Shrinking heart
This heart-shaped body of water may look cute for Valentine’s Day but just as love sometimes fades, this emerald sea is withering away.
Love dies for numerous reasons, it may have just run its natural course or there maybe something specific to blame. The face of Earth changes continuously, and this too can be because of natural processes, but today changes – like the shrinking of the Aral Sea – can often be blamed on human activity.

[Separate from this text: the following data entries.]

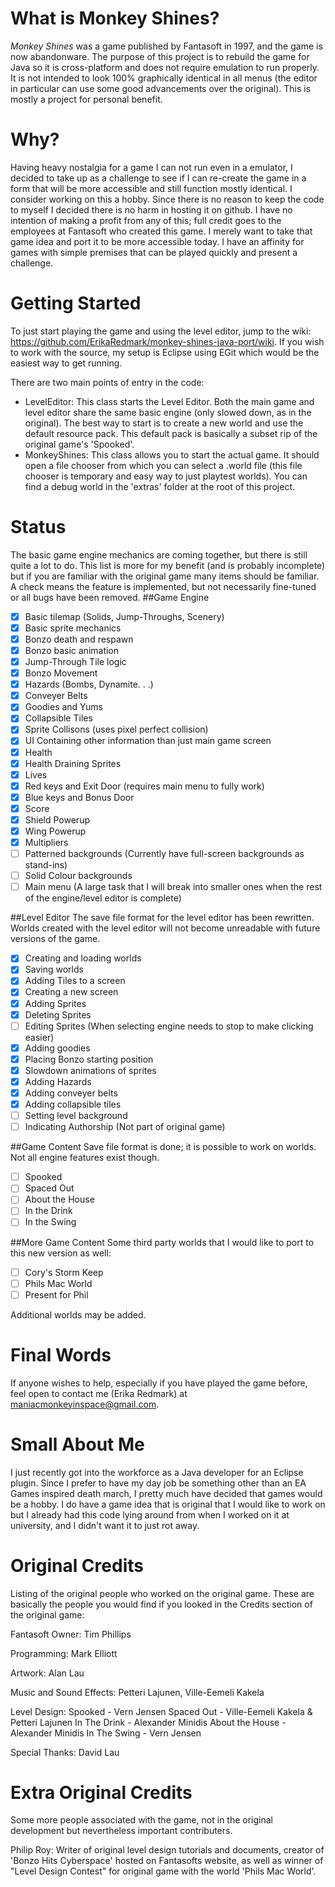 # What is Monkey Shines?
*Monkey Shines* was a game published by Fantasoft in 1997, and the game is now abandonware. The purpose of this project is to rebuild the game for Java so it is cross-platform and does not require emulation to run properly. It is not intended to look 100% graphically identical in all menus (the editor in particular can use some good advancements over the original). This is mostly a project for personal benefit.

# Why?
Having heavy nostalgia for a game I can not run even in a emulator, I decided to take up as a challenge to see if I can re-create the game in a form that will be more accessible and still function mostly identical. I consider working on this a hobby. Since there is no reason to keep the code to myself I decided there is no harm in hosting it on github. I have no intention of making a profit from any of this; full credit goes to the employees at Fantasoft who created this game. I merely want to take that game idea and port it to be more accessible today. I have an affinity for games with simple premises that can be played quickly and present a challenge.

# Getting Started
To just start playing the game and using the level editor, jump to the wiki: https://github.com/ErikaRedmark/monkey-shines-java-port/wiki. If you wish to work with the source, my setup is Eclipse using EGit which would be the easiest way to get running. 

There are two main points of entry in the code:
- LevelEditor: This class starts the Level Editor. Both the main game and level editor share the same basic engine (only slowed down, as in the original). The best way to start is to create a new world and use the default resource pack. This default pack is basically a subset rip of the original game's 'Spooked'. 
- MonkeyShines: This class allows you to start the actual game. It should open a file chooser from which you can select a .world file (this file chooser is temporary and easy way to just playtest worlds). You can find a debug world in the 'extras' folder at the root of this project.

# Status
The basic game engine mechanics are coming together, but there is still quite a lot to do. This list is more for my benefit (and is probably incomplete) but if you are familiar with the original game many items should be familiar. A check means the feature is implemented, but not necessarily fine-tuned or all bugs have been removed.
##Game Engine
- [x] Basic tilemap (Solids, Jump-Throughs, Scenery)
- [x] Basic sprite mechanics
- [x] Bonzo death and respawn
- [x] Bonzo basic animation
- [x] Jump-Through Tile logic
- [x] Bonzo Movement
- [x] Hazards (Bombs, Dynamite. . .)
- [x] Conveyer Belts
- [x] Goodies and Yums
- [x] Collapsible Tiles
- [x] Sprite Collisons (uses pixel perfect collision)
- [x] UI Containing other information than just main game screen
- [x] Health
- [x] Health Draining Sprites
- [x] Lives
- [x] Red keys and Exit Door (requires main menu to fully work)
- [x] Blue keys and Bonus Door
- [x] Score
- [x] Shield Powerup
- [x] Wing Powerup
- [x] Multipliers
- [ ] Patterned backgrounds (Currently have full-screen backgrounds as stand-ins)
- [ ] Solid Colour backgrounds
- [ ] Main menu (A large task that I will break into smaller ones when the rest of the engine/level editor is complete)

##Level Editor
The save file format for the level editor has been rewritten. Worlds created with the level editor will not become unreadable with future versions of the game.
- [x] Creating and loading worlds
- [x] Saving worlds
- [x] Adding Tiles to a screen
- [x] Creating a new screen
- [x] Adding Sprites
- [x] Deleting Sprites
- [ ] Editing Sprites (When selecting engine needs to stop to make clicking easier)
- [x] Adding goodies
- [x] Placing Bonzo starting position
- [x] Slowdown animations of sprites
- [x] Adding Hazards
- [x] Adding conveyer belts
- [x] Adding collapsible tiles
- [ ] Setting level background
- [ ] Indicating Authorship (Not part of original game)

##Game Content
Save file format is done; it is possible to work on worlds. Not all engine features exist though.
- [ ] Spooked
- [ ] Spaced Out
- [ ] About the House
- [ ] In the Drink
- [ ] In the Swing

##More Game Content
Some third party worlds that I would like to port to this new version as well:
- [ ] Cory's Storm Keep
- [ ] Phils Mac World
- [ ] Present for Phil

Additional worlds may be added.

# Final Words
If anyone wishes to help, especially if you have played the game before, feel open to contact me (Erika Redmark) at maniacmonkeyinspace@gmail.com. 

# Small About Me
I just recently got into the workforce as a Java developer for an Eclipse plugin. Since I prefer to have my day job be something other than an EA Games inspired death march, I pretty much have decided that games would be a hobby. I do have a game idea that is original that I would like to work on but I already had this code lying around from when I worked on it at university, and I didn't want it to just rot away.

# Original Credits
Listing of the original people who worked on the original game. These are basically the people you would find if you looked in the Credits section of the original game:

Fantasoft Owner: Tim Phillips

Programming: Mark Elliott

Artwork: Alan Lau

Music and Sound Effects: Petteri Lajunen, Ville-Eemeli Kakela

Level Design: 
Spooked - Vern Jensen
Spaced Out - Ville-Eemeli Kakela & Petteri Lajunen
In The Drink - Alexander Minidis
About the House - Alexander Minidis
In The Swing - Vern Jensen

Special Thanks: 
David Lau

# Extra Original Credits
Some more people associated with the game, not in the original development but nevertheless important contributers.

Philip Roy: Writer of original level design tutorials and documents, creator of 'Bonzo Hits Cyberspace' hosted on Fantasofts website, as well as winner of "Level Design Contest" for original game with the world 'Phils Mac World'. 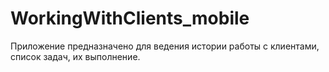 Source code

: # WorkingWithClients_mobile
Приложение предназначено для ведения истории работы с клиентами, список задач, их выполнение.
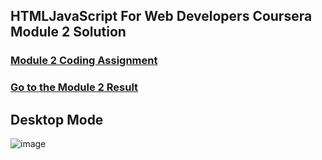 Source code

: ## HTMLJavaScript For Web Developers Coursera Module 2 Solution

### <a href="https://github.com/jhu-ep-coursera/fullstack-course4/blob/master/assignments/assignment2/Assignment-2.md" target="_blank">Module 2 Coding Assignment</a>
### <a href="https://techstarmahesh.github.io/html-css-javascript-for-web-developers-coursera/module2-solution/index.html" target="_blank">Go to the Module 2 Result</a>

## Desktop Mode
![image](https://user-images.githubusercontent.com/46925955/172547948-df4f7c23-d28f-4b6a-afda-633a703e1ee3.png)
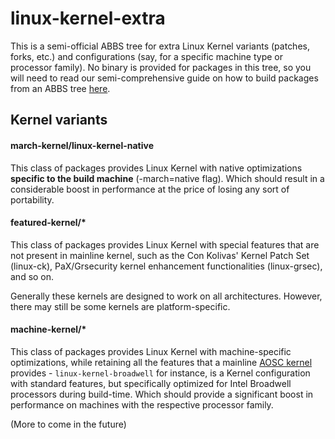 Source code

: linux-kernel-extra
==================

This is a semi-official ABBS tree for extra Linux Kernel variants (patches,
forks, etc.) and configurations (say, for a specific machine type or processor
family). No binary is provided for packages in this tree, so you will need to
read our semi-comprehensive guide on how to build packages from an ABBS tree
[here](https://github.com/AOSC-Dev/aosc-os-abbs/wiki).

Kernel variants
---------------

#### march-kernel/linux-kernel-native

This class of packages provides Linux Kernel with native optimizations **specific
to the build machine** (-march=native flag). Which should result in a considerable
boost in performance at the price of losing any sort of portability.

#### featured-kernel/\*

This class of packages provides Linux Kernel with special features that are not
present in mainline kernel, such as the Con Kolivas' Kernel Patch Set (linux-ck),
PaX/Grsecurity kernel enhancement functionalities (linux-grsec), and so on.

Generally these kernels are designed to work on all architectures. However,
there may still be some kernels are platform-specific.

#### machine-kernel/\*

This class of packages provides Linux Kernel with machine-specific
optimizations, while retaining all the features that a mainline
[AOSC kernel](https://github.com/AOSC-Dev/aosc-os-abbs/tree/staging/extra-kernel/linux-kernel)
provides - `linux-kernel-broadwell` for instance, is a Kernel configuration with
standard features, but specifically optimized for Intel Broadwell processors
during build-time. Which should provide a significant boost in performance on
machines with the respective processor family.

(More to come in the future)
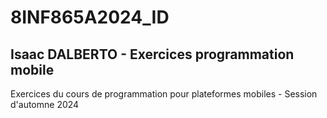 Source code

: # 8INF865A2024_ID
## Isaac DALBERTO - Exercices programmation mobile
Exercices du cours de programmation pour plateformes mobiles - Session d'automne 2024
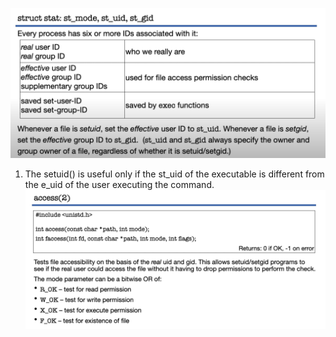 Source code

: 
![](./images/st_mode.png)


1. The setuid() is useful only if the st_uid of the executable is different from the e_uid of the user executing the command.
![](./images/access.png)



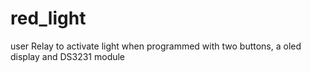 # red_light
user Relay to activate light when programmed with two buttons, a oled display and DS3231 module
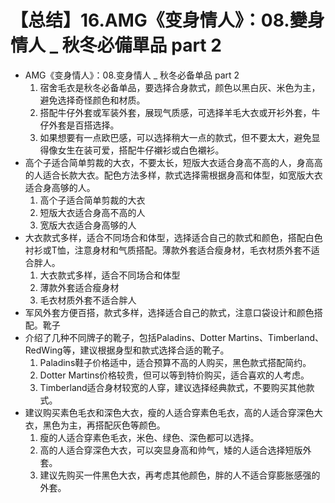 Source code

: # 【总结】16.AMG《变身情人》：08.變身情人 _ 秋冬必備單品 part 2

-   AMG《变身情人》：08.变身情人 _ 秋冬必备单品 part 2
    1.  宿舍毛衣是秋冬必备单品，要选择合身款式，颜色以黑白灰、米色为主，避免选择奇怪颜色和材质。
    2.  搭配牛仔外套或军装外套，展现气质感，可选择羊毛大衣或开衫外套，牛仔外套是百搭选择。
    3.  如果想要有一点欧巴感，可以选择稍大一点的款式，但不要太大，避免显得像女生在装可爱，搭配牛仔襯衫或白色襯衫。
-   高个子适合简单剪裁的大衣，不要太长，短版大衣适合身高不高的人，身高高的人适合长款大衣。配色方法多样，款式选择需根据身高和体型，如宽版大衣适合身高够的人。
    1.  高个子适合简单剪裁的大衣
    2.  短版大衣适合身高不高的人
    3.  宽版大衣适合身高够的人
-   大衣款式多样，适合不同场合和体型，选择适合自己的款式和颜色，搭配白色衬衫或T恤，注意身材和气质搭配。薄款外套适合瘦身材，毛衣材质外套不适合胖人。
    1.  大衣款式多样，适合不同场合和体型
    2.  薄款外套适合瘦身材
    3.  毛衣材质外套不适合胖人
-   军风外套方便百搭，款式多样，选择适合自己的款式，注意口袋设计和颜色搭配。靴子
-   介绍了几种不同牌子的靴子，包括Paladins、Dotter Martins、Timberland、RedWing等，建议根据身型和款式选择合适的靴子。
    1.  Paladins鞋子价格适中，适合预算不高的人购买，黑色款式搭配简约。
    2.  Dotter Martins价格较贵，但可以等到特价购买，适合喜欢的人考虑。
    3.  Timberland适合身材较宽的人穿，建议选择经典款式，不要购买其他款式。
-   建议购买素色毛衣和深色大衣，瘦的人适合穿素色毛衣，高的人适合穿深色大衣，黑色为主，再搭配灰色等颜色。
    1.  瘦的人适合穿素色毛衣，米色、绿色、深色都可以选择。
    2.  高的人适合穿深色大衣，可以突显身高和帅气，矮的人适合选择短版外套。
    3.  建议先购买一件黑色大衣，再考虑其他颜色，胖的人不适合穿膨胀感强的外套。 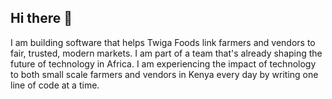 Hi there 👋
-----------

I am building software that helps Twiga Foods link farmers and vendors to fair, trusted, modern markets. I am part of a team that's already shaping the future of technology in Africa. I am experiencing the impact of technology to both small scale farmers and vendors in Kenya every day by writing one line of code at a time.

<!--
**evansmwendwa/evansmwendwa** is a ✨ _special_ ✨ repository because its `README.md` (this file) appears on your GitHub profile.

Here are some ideas to get you started:

- 🔭 I’m currently working on ...
- 🌱 I’m currently learning ...
- 👯 I’m looking to collaborate on ...
- 🤔 I’m looking for help with ...
- 💬 Ask me about ...
- 📫 How to reach me: ...
- 😄 Pronouns: ...
- ⚡ Fun fact: ...
-->
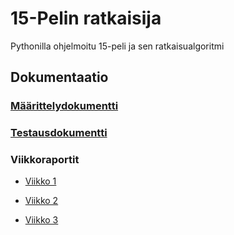 # 15-Pelin ratkaisija
Pythonilla ohjelmoitu 15-peli ja sen ratkaisualgoritmi

## Dokumentaatio

### [Määrittelydokumentti](https://github.com/EliasTHelsinginYliopisto/15PelinRatkaisija/blob/main/Dokumentaatio/Maarittelydokumentti.md)

### [Testausdokumentti](https://github.com/EliasTHelsinginYliopisto/15PelinRatkaisija/blob/main/Dokumentaatio/Testausdokumentti.md)

### Viikkoraportit

* [Viikko 1](https://github.com/EliasTHelsinginYliopisto/15PelinRatkaisija/blob/main/Dokumentaatio/Viikkoraportti_1.md)

* [Viikko 2](https://github.com/EliasTHelsinginYliopisto/15PelinRatkaisija/blob/main/Dokumentaatio/Viikkoraportti_2.md)

* [Viikko 3](https://github.com/EliasTHelsinginYliopisto/15PelinRatkaisija/blob/main/Dokumentaatio/Viikkoraportti_3.md) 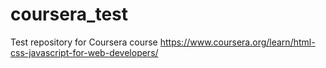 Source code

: # coursera_test
Test repository for Coursera course https://www.coursera.org/learn/html-css-javascript-for-web-developers/
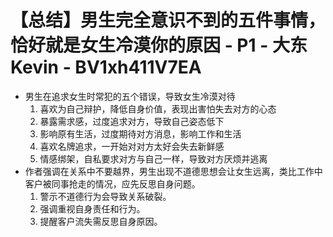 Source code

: # 【总结】男生完全意识不到的五件事情，恰好就是女生冷漠你的原因 - P1 - 大东Kevin - BV1xh411V7EA

-   男生在追求女生时常犯的五个错误，导致女生冷漠对待
    1.  喜欢为自己辩护，降低自身价值，表现出害怕失去对方的心态
    2.  暴露需求感，过度追求对方，导致自己姿态低下
    3.  影响原有生活，过度期待对方消息，影响工作和生活
    4.  喜欢名牌追求，一开始对对方太好会失去新鲜感
    5.  情感绑架，自私要求对方与自己一样，导致对方厌烦并逃离
-   作者强调在关系中不要越界，男生出现不道德思想会让女生远离，类比工作中客户被同事抢走的情况，应先反思自身问题。
    1.  警示不道德行为会导致关系破裂。
    2.  强调重视自身责任和行为。
    3.  提醒客户流失需反思自身原因。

The Aral Sea was once the fourth largest lake in the world. Before the 1950s, the Syr Darya and the Amu Darya rivers carried freshwater down from the mountains and created this temperate oasis in a mostly arid region of Kazakhstan and Uzbekistan. However, in the 1960s, Soviet irrigation projects diverted the rivers to grow water-intensive cotton in the desert, and as a result the Aral Sea shrank dramatically.
By the end of the 1980s, it had split into the Small Aral Sea in Kazakhstan, and the horse-shoe shaped Large Aral Sea shared by Kazakhstan and Uzbekistan. Now only about 10% of the size it once was, the demise of this oasis is a striking example of humankind’s impact on the environment and natural resources, and reported to be one of the world’s major ecological disaster areas.
As the Aral Sea evaporated, it left behind a 40 000 sq km zone of dry, white salt terrain now called the Aral Karakum Desert. Each year violent sandstorms pick up at least 150 000 tonnes of salt and sand from the Aral Karakum and transport it across hundreds of km, causing health problems for the local population. The loss of a thriving fishing industry has also caused hardship with fishing villages ending up being 300 km away from the former shore of the lake.
The sea’s entire southern section is expected to soon dry out completely, but efforts are underway to save the northern part. The Kok-Aral dike, a joint project of the World Bank and the Kazakhstan government, was constructed between the northern and southern sections of the sea to prevent water flowing into the southern section. Since its completion in 2005, the water level has risen in the northern section by an average of 4 m.
This image, which was captured by the Copernicus Sentinel-2 mission on 30 August 2018, shows just a part of the Aral Sea: the heart-shaped northern tip of the western half of the Large Aral Sea, so it might soon disappear altogether.
While this may not be a tale of blossoming love for Valentine’s, we can draw some parallels: keeping love alive may, at times, mean putting the effort in, and keeping our planet healthy also takes work. Fortunately we have satellites orbiting Earth, keeping a very close eye on changes taking place, both natural changes and those linked to human activity, so that information is readily available to help steer the course of action.